Mishpatim: What If Your Battle Ox Falls in a Pit?

Shemot: 21: 33-35, 23: 9

Once, in the town of Oradell, on a rainy Sunday afternoon, two boys sat down to duel with their Yu-gi-oh cards*. To those of you who are new to 6-year-old boys, Yu-gi-oh cards are playing cards based on some scary Japanese cartoon, where two or more players are locked in mortal combat by turning over cards in some way that I don’t understand at all. That’s all I can tell you. Hashem Yerachem.

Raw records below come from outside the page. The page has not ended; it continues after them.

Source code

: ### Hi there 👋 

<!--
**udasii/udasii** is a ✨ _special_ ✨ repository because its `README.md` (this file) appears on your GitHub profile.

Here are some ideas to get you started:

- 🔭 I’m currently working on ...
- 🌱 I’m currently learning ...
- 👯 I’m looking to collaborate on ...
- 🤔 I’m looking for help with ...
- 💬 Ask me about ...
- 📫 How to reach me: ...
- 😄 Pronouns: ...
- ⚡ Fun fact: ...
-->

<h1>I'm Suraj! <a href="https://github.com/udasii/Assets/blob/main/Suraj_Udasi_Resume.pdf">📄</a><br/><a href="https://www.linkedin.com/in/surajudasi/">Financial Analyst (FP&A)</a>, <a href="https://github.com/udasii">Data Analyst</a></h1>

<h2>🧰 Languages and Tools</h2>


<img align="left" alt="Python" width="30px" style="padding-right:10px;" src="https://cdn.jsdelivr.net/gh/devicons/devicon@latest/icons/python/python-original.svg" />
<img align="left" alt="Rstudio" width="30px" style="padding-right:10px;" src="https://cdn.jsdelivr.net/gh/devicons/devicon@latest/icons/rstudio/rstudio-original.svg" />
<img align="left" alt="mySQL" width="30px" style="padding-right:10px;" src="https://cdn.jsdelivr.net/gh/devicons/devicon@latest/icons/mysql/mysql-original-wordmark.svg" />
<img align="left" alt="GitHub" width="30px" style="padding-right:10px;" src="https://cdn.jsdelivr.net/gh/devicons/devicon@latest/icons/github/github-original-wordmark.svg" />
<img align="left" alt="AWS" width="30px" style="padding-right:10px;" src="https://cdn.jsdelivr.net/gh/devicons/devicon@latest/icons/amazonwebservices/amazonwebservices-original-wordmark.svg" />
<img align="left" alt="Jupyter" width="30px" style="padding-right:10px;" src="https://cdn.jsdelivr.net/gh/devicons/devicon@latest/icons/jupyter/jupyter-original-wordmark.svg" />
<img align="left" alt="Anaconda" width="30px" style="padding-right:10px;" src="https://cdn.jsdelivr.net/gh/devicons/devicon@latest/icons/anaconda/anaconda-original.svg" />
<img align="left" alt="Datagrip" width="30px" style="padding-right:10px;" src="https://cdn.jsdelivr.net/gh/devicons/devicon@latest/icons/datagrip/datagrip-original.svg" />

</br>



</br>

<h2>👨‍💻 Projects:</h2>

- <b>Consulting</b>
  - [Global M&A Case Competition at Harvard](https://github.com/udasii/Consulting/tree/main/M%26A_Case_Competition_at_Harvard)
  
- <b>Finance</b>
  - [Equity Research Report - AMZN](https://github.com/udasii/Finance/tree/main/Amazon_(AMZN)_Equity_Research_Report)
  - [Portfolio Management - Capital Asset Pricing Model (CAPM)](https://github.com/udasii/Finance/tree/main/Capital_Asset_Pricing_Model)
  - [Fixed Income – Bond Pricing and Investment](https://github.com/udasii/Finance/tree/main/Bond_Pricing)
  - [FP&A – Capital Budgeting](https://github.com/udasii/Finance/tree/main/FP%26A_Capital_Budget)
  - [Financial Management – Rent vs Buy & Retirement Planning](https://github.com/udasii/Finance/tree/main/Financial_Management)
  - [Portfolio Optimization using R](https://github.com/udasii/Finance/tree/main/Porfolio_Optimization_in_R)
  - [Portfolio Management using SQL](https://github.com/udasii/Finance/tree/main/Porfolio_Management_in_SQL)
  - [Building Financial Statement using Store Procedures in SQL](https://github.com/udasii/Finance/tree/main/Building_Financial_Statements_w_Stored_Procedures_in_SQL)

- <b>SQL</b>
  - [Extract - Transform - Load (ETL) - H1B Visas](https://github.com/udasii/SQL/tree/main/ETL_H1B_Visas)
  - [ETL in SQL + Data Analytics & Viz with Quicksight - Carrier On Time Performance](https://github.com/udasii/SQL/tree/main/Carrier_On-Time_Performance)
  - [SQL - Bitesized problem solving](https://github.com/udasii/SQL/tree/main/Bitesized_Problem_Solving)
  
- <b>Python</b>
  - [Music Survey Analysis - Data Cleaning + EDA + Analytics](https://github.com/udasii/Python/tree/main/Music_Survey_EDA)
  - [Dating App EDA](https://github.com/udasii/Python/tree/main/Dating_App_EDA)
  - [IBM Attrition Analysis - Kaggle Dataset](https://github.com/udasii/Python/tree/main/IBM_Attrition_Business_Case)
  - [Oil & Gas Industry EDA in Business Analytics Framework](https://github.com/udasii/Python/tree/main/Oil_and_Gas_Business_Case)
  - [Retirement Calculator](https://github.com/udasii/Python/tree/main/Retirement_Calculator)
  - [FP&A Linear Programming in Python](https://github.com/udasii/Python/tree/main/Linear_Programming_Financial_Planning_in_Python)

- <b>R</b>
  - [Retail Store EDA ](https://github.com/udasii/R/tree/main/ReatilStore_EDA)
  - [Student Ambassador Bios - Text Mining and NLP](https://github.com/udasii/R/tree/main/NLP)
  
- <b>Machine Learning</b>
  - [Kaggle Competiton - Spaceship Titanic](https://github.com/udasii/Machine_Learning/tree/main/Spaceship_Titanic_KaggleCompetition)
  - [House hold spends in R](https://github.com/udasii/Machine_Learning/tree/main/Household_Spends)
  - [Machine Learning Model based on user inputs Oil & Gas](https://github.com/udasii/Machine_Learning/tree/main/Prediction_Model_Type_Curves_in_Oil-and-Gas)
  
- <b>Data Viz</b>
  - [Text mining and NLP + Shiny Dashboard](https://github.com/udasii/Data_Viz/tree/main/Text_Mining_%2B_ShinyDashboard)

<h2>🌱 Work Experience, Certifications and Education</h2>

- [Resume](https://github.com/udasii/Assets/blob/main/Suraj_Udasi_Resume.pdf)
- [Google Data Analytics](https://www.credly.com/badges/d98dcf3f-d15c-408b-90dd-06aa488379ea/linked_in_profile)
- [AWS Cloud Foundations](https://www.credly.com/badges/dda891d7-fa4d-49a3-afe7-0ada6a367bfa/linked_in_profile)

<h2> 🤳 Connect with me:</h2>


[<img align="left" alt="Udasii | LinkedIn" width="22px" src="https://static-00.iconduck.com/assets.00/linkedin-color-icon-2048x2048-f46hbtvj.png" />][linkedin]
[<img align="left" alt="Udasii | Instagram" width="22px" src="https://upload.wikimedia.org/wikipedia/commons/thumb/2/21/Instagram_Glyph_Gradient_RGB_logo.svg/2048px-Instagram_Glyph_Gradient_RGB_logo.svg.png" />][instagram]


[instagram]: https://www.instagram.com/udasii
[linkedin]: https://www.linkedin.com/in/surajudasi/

Anyway, as I was saying, these two boys, David and Neil, sat down to play with their Yu-gi-oh cards. David was an old pro at the game, and Neil was new to the art form of mass media martial arts, or something like that.

After they played for a few minutes and David massacred Neil with monster cards and spell cards and magic cards, David suggested they make some trades from their decks.

“Sure,” said Neil, “what do you have in mind?”

“How about if I give you my Battle Ox for your Blue Eyes White Dragon?”

“Sounds good to me.”

Just before the trade was made, David and Neil’s good friend Danny came into the room. He was late for the playdate because his mother had to drop his sister across town for a different playdate.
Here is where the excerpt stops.